The Max Planck Institute for Evolutionary Anthropology started a project in 2005 to habituate western gorillas for both research and tourism purposes in Loango National Park, Gabon. The main goals of this project have been to better understand the ecology, behavior, and demography of western gorillas as well as to establish gorilla tourism as a conservation strategy in collaboration with the Gabonese National Park Authorities (Agence Nationale des Parcs Nationaux - ANPN). Due to the difficulties of habituating western gorillas, only a few long term studies of them have been done, so we know relatively little about them compared to their better studied cousins in eastern Africa. Since 2014, the Loango Gorilla Project has been collecting data on one habituated group of western gorillas, making more than 1000 hours of behavioral observations annually. In March 2017, the ‘Atananga Group’ consisted of 16 group members: one silverback, six adult females, and ten immature individuals. The Gabonese park service started gorilla tourism in Loango in June 2016.

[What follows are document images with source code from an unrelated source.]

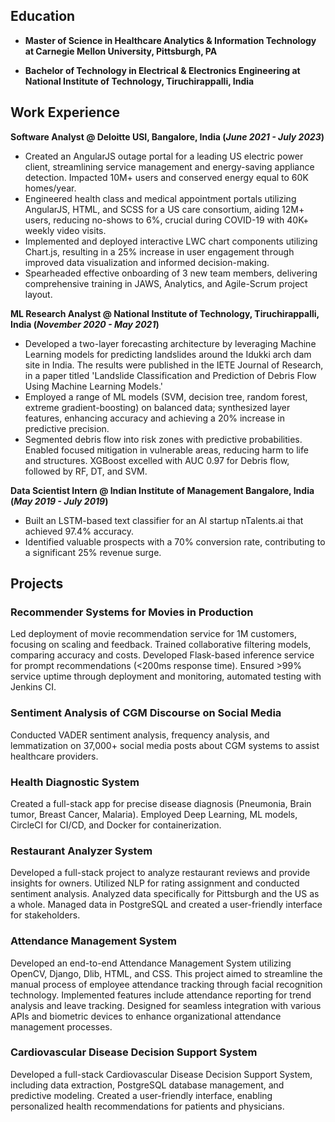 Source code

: 
## Education
- **Master of Science in Healthcare Analytics & Information Technology at Carnegie Mellon University, Pittsburgh, PA**

- **Bachelor of Technology in Electrical & Electronics Engineering at National Institute of Technology, Tiruchirappalli, India**

## Work Experience
**Software Analyst @ Deloitte USI, Bangalore, India (_June 2021 - July 2023_)**
- Created an AngularJS outage portal for a leading US electric power client, streamlining service management and energy-saving appliance detection. Impacted 10M+ users and conserved energy equal to 60K homes/year.
- Engineered health class and medical appointment portals utilizing AngularJS, HTML, and SCSS for a US care consortium, aiding 12M+ users, reducing no-shows to 6%, crucial during COVID-19 with 40K+ weekly video visits.
- Implemented and deployed interactive LWC chart components utilizing Chart.js, resulting in a 25% increase in user engagement through improved data visualization and informed decision-making.
- Spearheaded effective onboarding of 3 new team members, delivering comprehensive training in JAWS, Analytics, and Agile-Scrum project layout.

**ML Research Analyst @ National Institute of Technology, Tiruchirappalli, India (_November 2020 - May 2021_)**
- Developed a two-layer forecasting architecture by leveraging Machine Learning models for predicting landslides around the Idukki arch dam site in India. The results were published in the IETE Journal of Research, in a paper titled 'Landslide Classification and Prediction of Debris Flow Using Machine Learning Models.'
- Employed a range of ML models (SVM, decision tree, random forest, extreme gradient-boosting) on balanced data; synthesized layer features, enhancing accuracy and achieving a 20% increase in predictive precision.
- Segmented debris flow into risk zones with predictive probabilities. Enabled focused mitigation in vulnerable areas, reducing harm to life and structures. XGBoost excelled with AUC 0.97 for Debris flow, followed by RF, DT, and SVM.

**Data Scientist Intern @ Indian Institute of Management Bangalore, India (_May 2019 - July 2019_)**
- Built an LSTM-based text classifier for an AI startup nTalents.ai that achieved 97.4% accuracy.
- Identified valuable prospects with a 70% conversion rate, contributing to a significant 25% revenue surge.

## Projects
### Recommender Systems for Movies in Production
Led deployment of movie recommendation service for 1M customers, focusing on scaling and feedback. Trained collaborative filtering models, comparing accuracy and costs. Developed Flask-based inference service for prompt recommendations (<200ms response time). Ensured >99% service uptime through deployment and monitoring, automated testing with Jenkins CI.

### Sentiment Analysis of CGM Discourse on Social Media
Conducted VADER sentiment analysis, frequency analysis, and lemmatization on 37,000+ social media posts about CGM systems to assist healthcare providers.

### Health Diagnostic System
Created a full-stack app for precise disease diagnosis (Pneumonia, Brain tumor, Breast Cancer, Malaria). Employed Deep Learning, ML models, CircleCI for CI/CD, and Docker for containerization.

### Restaurant Analyzer System
Developed a full-stack project to analyze restaurant reviews and provide insights for owners. Utilized NLP for rating assignment and conducted sentiment analysis. Analyzed data specifically for Pittsburgh and the US as a whole. Managed data in PostgreSQL and created a user-friendly interface for stakeholders. 

### Attendance Management System
Developed an end-to-end Attendance Management System utilizing OpenCV, Django, Dlib, HTML, and CSS. This project aimed to streamline the manual process of employee attendance tracking through facial recognition technology. Implemented features include attendance reporting for trend analysis and leave tracking. Designed for seamless integration with various APIs and biometric devices to enhance organizational attendance management processes.

### Cardiovascular Disease Decision Support System
Developed a full-stack Cardiovascular Disease Decision Support System, including data extraction, PostgreSQL database management, and predictive modeling. Created a user-friendly interface, enabling personalized health recommendations for patients and physicians.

Loango is ecologically unique and distinct from other locations where western lowland gorillas have been studied, contains a mosaic of habitat types including seashore, coastal forest, lagoon, savannah, swamps, secondary forest, and primary forest. Our research has revealed that several of the herb and fruit species commonly eaten by western gorillas at other locations (eg. Bai Hokou, Lopé) are absent or found in very low abundance in Loango. We have documented large differences in the ecology of gorillas in Loango compared to other sites. Therefore, this location provides us with an opportunity to better understand the ecological and behavioral flexibility possible in gorillas. We are using similar methods to those used in Bwindi on mountain gorillas so we will be able to make directly comparisons in the social behavior, activity patterns, and movement patterns for the two species of gorillas.

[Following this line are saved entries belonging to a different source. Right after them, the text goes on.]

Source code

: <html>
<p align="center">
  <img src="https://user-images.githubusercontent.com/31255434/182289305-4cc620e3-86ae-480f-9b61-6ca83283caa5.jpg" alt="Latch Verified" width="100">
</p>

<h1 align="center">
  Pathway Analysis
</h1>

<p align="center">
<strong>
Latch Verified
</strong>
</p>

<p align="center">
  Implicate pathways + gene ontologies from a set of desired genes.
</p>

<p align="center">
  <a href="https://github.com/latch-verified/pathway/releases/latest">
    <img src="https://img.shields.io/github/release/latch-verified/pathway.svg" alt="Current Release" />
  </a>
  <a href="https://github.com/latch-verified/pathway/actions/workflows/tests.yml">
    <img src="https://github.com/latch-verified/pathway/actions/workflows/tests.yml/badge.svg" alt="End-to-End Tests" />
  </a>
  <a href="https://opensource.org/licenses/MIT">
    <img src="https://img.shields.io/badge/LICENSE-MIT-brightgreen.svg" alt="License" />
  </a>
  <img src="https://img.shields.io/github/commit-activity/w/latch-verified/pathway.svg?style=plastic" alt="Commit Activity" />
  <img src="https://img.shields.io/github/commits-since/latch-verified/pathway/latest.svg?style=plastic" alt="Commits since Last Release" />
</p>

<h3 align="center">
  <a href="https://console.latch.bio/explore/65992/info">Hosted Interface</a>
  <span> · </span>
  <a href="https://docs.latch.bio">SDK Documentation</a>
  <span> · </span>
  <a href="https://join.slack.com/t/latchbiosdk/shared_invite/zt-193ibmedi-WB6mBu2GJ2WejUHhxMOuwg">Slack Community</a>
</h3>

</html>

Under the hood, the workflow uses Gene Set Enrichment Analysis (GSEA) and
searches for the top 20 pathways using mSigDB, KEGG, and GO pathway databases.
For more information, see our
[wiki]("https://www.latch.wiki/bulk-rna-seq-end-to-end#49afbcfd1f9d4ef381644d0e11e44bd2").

In addition to studying the habituated gorillas, we are also using innovative, non-invasive techniques for strategic monitoring of gorillas and other large mammals. First, we have remote sensor camera traps placed systematically throughout the field site to help us know what other gorilla groups are in the area as well as to monitor changes in the groups over time. We have previously used the camera trap data in a mark-recapture analysis to estimate the densities of gorillas, chimpanzees and elephants in the area. Secondly, we have been collecting ape feces over a 100 km² area since 2005 for genetic analysis. This is an effective way to examine group composition, dispersal patterns, and population size of unhabituated animals. Much more information can be obtained from genetically ‘tracking’ individuals over time than from conventional methods of following habituated individuals, which typically focuses on only 1-2 groups. Because group compositions and ranging patterns are not static, it is useful to monitor these dynamics in the long term.